# DATASET RECORDS
= Beginning of Section =

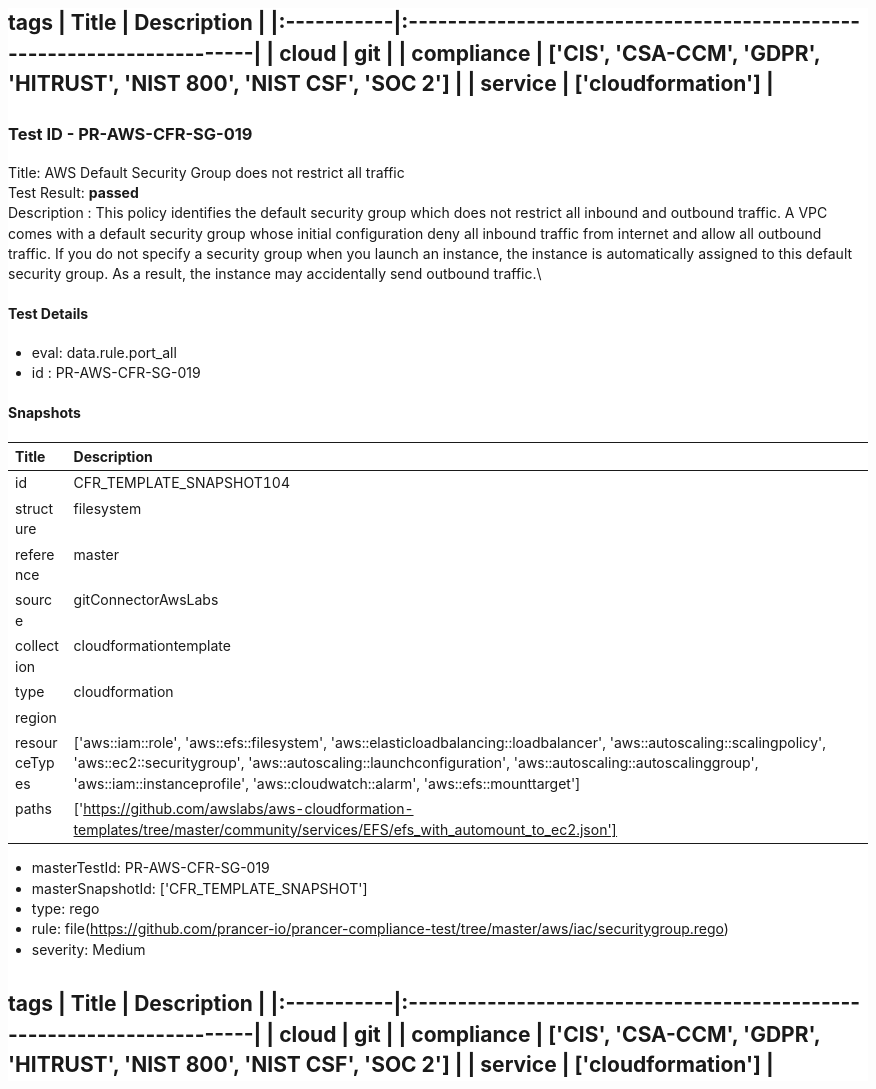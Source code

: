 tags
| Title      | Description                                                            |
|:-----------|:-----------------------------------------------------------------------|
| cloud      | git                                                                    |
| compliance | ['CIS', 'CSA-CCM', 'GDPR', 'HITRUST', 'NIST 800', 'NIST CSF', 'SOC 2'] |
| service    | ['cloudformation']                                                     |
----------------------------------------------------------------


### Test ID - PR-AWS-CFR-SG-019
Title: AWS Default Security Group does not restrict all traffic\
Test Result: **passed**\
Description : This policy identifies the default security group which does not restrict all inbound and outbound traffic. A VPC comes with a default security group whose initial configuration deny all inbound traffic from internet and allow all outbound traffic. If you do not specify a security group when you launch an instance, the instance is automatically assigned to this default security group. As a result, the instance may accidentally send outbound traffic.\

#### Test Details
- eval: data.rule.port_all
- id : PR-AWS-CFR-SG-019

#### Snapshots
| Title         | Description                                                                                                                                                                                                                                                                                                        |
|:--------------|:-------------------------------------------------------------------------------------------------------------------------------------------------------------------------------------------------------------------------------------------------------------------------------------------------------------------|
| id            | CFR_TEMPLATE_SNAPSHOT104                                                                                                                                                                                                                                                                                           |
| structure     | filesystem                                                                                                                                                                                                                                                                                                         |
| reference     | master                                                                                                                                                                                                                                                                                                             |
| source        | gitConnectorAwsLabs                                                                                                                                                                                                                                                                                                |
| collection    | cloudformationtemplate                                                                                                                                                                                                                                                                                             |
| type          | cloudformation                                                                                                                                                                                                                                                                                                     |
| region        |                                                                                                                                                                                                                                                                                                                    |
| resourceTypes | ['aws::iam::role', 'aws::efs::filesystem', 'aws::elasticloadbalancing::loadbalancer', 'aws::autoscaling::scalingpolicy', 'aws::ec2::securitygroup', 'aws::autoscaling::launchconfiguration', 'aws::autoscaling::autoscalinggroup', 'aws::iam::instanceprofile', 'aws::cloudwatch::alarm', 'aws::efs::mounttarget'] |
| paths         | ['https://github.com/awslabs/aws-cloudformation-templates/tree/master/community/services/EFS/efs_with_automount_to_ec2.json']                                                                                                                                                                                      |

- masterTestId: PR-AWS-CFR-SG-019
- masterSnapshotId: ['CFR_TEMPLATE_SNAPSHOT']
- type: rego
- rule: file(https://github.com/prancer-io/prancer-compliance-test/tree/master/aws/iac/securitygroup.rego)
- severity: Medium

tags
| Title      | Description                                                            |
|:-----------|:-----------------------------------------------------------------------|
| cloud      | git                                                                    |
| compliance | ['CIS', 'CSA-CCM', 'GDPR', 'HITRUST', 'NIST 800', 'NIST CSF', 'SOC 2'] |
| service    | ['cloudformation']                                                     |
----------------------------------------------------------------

= End of Section =

Look through the data and show every line containing "Title".

| Title      | Description                                                            |
Title: AWS Default Security Group does not restrict all traffic\
| Title         | Description                                                                                                                                                                                                                                                                                                        |
| Title      | Description                                                            |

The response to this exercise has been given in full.